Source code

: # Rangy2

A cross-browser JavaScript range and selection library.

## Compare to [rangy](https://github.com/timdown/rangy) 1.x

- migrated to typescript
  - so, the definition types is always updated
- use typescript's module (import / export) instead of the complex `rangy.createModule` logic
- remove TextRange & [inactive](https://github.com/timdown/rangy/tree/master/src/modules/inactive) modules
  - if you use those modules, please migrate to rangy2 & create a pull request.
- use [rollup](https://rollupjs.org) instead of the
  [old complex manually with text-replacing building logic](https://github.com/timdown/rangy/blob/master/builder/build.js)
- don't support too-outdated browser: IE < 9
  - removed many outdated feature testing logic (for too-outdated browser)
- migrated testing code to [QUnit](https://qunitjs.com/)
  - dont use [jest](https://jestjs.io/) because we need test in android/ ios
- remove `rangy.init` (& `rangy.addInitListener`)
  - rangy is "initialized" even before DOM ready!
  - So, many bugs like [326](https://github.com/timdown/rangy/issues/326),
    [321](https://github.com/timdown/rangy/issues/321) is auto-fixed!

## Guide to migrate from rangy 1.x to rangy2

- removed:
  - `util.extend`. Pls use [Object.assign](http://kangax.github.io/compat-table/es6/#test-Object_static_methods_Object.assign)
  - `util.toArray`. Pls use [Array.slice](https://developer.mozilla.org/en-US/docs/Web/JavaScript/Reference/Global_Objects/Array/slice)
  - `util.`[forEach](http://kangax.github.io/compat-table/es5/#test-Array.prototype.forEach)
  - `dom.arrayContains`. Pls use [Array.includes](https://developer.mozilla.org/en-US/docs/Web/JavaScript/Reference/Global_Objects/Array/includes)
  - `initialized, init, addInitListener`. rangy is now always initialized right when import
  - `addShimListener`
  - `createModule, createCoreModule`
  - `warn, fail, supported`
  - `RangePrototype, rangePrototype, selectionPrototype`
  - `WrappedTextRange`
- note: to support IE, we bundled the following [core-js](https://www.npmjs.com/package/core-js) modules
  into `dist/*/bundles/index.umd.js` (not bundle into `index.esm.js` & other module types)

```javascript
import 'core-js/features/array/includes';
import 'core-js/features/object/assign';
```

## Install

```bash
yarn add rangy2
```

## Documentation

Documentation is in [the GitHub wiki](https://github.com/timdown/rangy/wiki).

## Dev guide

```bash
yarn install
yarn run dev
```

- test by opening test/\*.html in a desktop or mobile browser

+---+

• [What is required]: Given the records above, return exactly the lines starting at the line containing "- migrated to typescript" and ending at the line containing "- use typescript's", including both.

• [Answer area]:
- migrated to typescript
  - so, the definition types is always updated
- use typescript's module (import / export) instead of the complex `rangy.createModule` logic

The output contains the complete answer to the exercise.